__Exercise goal__.
You are asked to copy the entire listing exactly, apart from its pictures.

__Supplied material__.
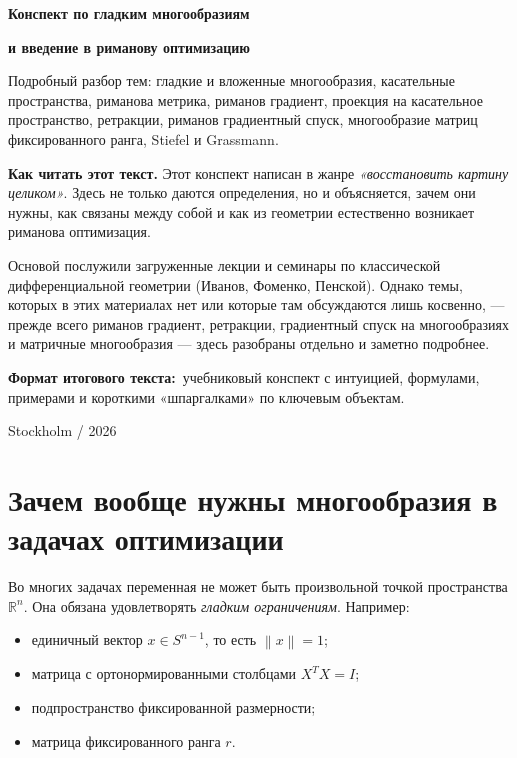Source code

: \documentclass[12pt,a4paper]{article}
\theoremstyle{rudef}
\theoremstyle{ruplain}
\newcommand{\R}{\mathbb{R}}
\newcommand{\norm}[1]{\left\lVert #1\right\rVert}
\begin{document}
\begin{titlepage}
\thispagestyle{empty}
\vspace*{2.8cm}

{\Large\color{Accent}\bfseries Конспект по гладким многообразиям\par}
\vspace{0.35cm}
{\Large\color{Accent}\bfseries и введение в риманову оптимизацию\par}

\vspace{1.2cm}
{\large Подробный разбор тем: гладкие и вложенные многообразия, касательные пространства, риманова метрика, риманов градиент, проекция на касательное пространство, ретракции, риманов градиентный спуск, многообразие матриц фиксированного ранга, Stiefel и Grassmann.\par}

\vspace{1.2cm}
\begin{summarybox}
\textbf{Как читать этот текст.} Этот конспект написан в жанре \emph{«восстановить картину целиком»}. Здесь не только даются определения, но и объясняется, зачем они нужны, как связаны между собой и как из геометрии естественно возникает риманова оптимизация.

Основой послужили загруженные лекции и семинары по классической дифференциальной геометрии (Иванов, Фоменко, Пенской). Однако темы, которых в этих материалах нет или которые там обсуждаются лишь косвенно, --- прежде всего риманов градиент, ретракции, градиентный спуск на многообразиях и матричные многообразия --- здесь разобраны отдельно и заметно подробнее.
\end{summarybox}

\vfill
{\large \textbf{Формат итогового текста:}\ учебниковый конспект с интуицией, формулами, примерами и короткими «шпаргалками» по ключевым объектам.\par}

\vspace{1.0cm}
{\large Stockholm / 2026\par}
\end{titlepage}

\tableofcontents
\newpage

\section{Зачем вообще нужны многообразия в задачах оптимизации}

Во многих задачах переменная не может быть произвольной точкой пространства $\R^n$. Она обязана удовлетворять \emph{гладким ограничениям}. Например:
\begin{itemize}
  \item единичный вектор $x \in S^{n-1}$, то есть $\norm{x}=1$;
  \item матрица с ортонормированными столбцами $X^TX=I$;
  \item подпространство фиксированной размерности;
  \item матрица фиксированного ранга $r$.
\end{itemize}
\end{document}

__Result below__.
Source code

: \documentclass[12pt,a4paper]{article}
\theoremstyle{rudef}
\theoremstyle{ruplain}
\newcommand{\R}{\mathbb{R}}
\newcommand{\norm}[1]{\left\lVert #1\right\rVert}
\begin{document}
\begin{titlepage}
\thispagestyle{empty}
\vspace*{2.8cm}

{\Large\color{Accent}\bfseries Конспект по гладким многообразиям\par}
\vspace{0.35cm}
{\Large\color{Accent}\bfseries и введение в риманову оптимизацию\par}

\vspace{1.2cm}
{\large Подробный разбор тем: гладкие и вложенные многообразия, касательные пространства, риманова метрика, риманов градиент, проекция на касательное пространство, ретракции, риманов градиентный спуск, многообразие матриц фиксированного ранга, Stiefel и Grassmann.\par}

\vspace{1.2cm}
\begin{summarybox}
\textbf{Как читать этот текст.} Этот конспект написан в жанре \emph{«восстановить картину целиком»}. Здесь не только даются определения, но и объясняется, зачем они нужны, как связаны между собой и как из геометрии естественно возникает риманова оптимизация.

Основой послужили загруженные лекции и семинары по классической дифференциальной геометрии (Иванов, Фоменко, Пенской). Однако темы, которых в этих материалах нет или которые там обсуждаются лишь косвенно, --- прежде всего риманов градиент, ретракции, градиентный спуск на многообразиях и матричные многообразия --- здесь разобраны отдельно и заметно подробнее.
\end{summarybox}

\vfill
{\large \textbf{Формат итогового текста:}\ учебниковый конспект с интуицией, формулами, примерами и короткими «шпаргалками» по ключевым объектам.\par}

\vspace{1.0cm}
{\large Stockholm / 2026\par}
\end{titlepage}

\tableofcontents
\newpage

\section{Зачем вообще нужны многообразия в задачах оптимизации}

Во многих задачах переменная не может быть произвольной точкой пространства $\R^n$. Она обязана удовлетворять \emph{гладким ограничениям}. Например:
\begin{itemize}
  \item единичный вектор $x \in S^{n-1}$, то есть $\norm{x}=1$;
  \item матрица с ортонормированными столбцами $X^TX=I$;
  \item подпространство фиксированной размерности;
  \item матрица фиксированного ранга $r$.
\end{itemize}
\end{document}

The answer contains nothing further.